**Supplied records**

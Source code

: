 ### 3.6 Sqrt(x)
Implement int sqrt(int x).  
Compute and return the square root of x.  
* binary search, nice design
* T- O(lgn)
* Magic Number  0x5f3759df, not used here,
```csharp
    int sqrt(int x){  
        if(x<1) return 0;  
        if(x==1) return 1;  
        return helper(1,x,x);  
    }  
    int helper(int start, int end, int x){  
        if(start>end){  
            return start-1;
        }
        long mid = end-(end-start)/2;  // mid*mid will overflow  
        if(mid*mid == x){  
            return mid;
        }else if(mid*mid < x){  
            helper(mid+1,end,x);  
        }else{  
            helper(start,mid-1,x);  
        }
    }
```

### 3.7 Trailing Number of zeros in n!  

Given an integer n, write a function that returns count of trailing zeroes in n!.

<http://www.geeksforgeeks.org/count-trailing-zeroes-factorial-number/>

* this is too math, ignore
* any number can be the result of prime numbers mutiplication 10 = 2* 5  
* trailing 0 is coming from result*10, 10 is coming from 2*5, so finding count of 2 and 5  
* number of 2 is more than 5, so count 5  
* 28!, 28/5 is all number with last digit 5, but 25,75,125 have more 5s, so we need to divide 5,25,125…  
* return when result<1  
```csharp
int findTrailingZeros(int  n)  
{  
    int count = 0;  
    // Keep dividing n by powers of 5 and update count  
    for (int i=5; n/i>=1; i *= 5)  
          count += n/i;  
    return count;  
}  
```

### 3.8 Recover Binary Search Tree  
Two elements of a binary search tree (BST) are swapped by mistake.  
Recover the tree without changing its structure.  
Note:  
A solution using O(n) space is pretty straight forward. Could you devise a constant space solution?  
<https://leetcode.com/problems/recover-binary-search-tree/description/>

**Task goal**
Would you transcribe the entries above exactly as they appear?

**Task solution**
Source code

: ### 3.6 Sqrt(x)
Implement int sqrt(int x).  
Compute and return the square root of x.  
* binary search, nice design
* T- O(lgn)
* Magic Number  0x5f3759df, not used here,
```csharp
    int sqrt(int x){  
        if(x<1) return 0;  
        if(x==1) return 1;  
        return helper(1,x,x);  
    }  
    int helper(int start, int end, int x){  
        if(start>end){  
            return start-1;
        }
        long mid = end-(end-start)/2;  // mid*mid will overflow  
        if(mid*mid == x){  
            return mid;
        }else if(mid*mid < x){  
            helper(mid+1,end,x);  
        }else{  
            helper(start,mid-1,x);  
        }
    }
```

### 3.7 Trailing Number of zeros in n!  

Given an integer n, write a function that returns count of trailing zeroes in n!.

<http://www.geeksforgeeks.org/count-trailing-zeroes-factorial-number/>

* this is too math, ignore
* any number can be the result of prime numbers mutiplication 10 = 2* 5  
* trailing 0 is coming from result*10, 10 is coming from 2*5, so finding count of 2 and 5  
* number of 2 is more than 5, so count 5  
* 28!, 28/5 is all number with last digit 5, but 25,75,125 have more 5s, so we need to divide 5,25,125…  
* return when result<1  
```csharp
int findTrailingZeros(int  n)  
{  
    int count = 0;  
    // Keep dividing n by powers of 5 and update count  
    for (int i=5; n/i>=1; i *= 5)  
          count += n/i;  
    return count;  
}  
```

### 3.8 Recover Binary Search Tree  
Two elements of a binary search tree (BST) are swapped by mistake.  
Recover the tree without changing its structure.  
Note:  
A solution using O(n) space is pretty straight forward. Could you devise a constant space solution?  
<https://leetcode.com/problems/recover-binary-search-tree/description/>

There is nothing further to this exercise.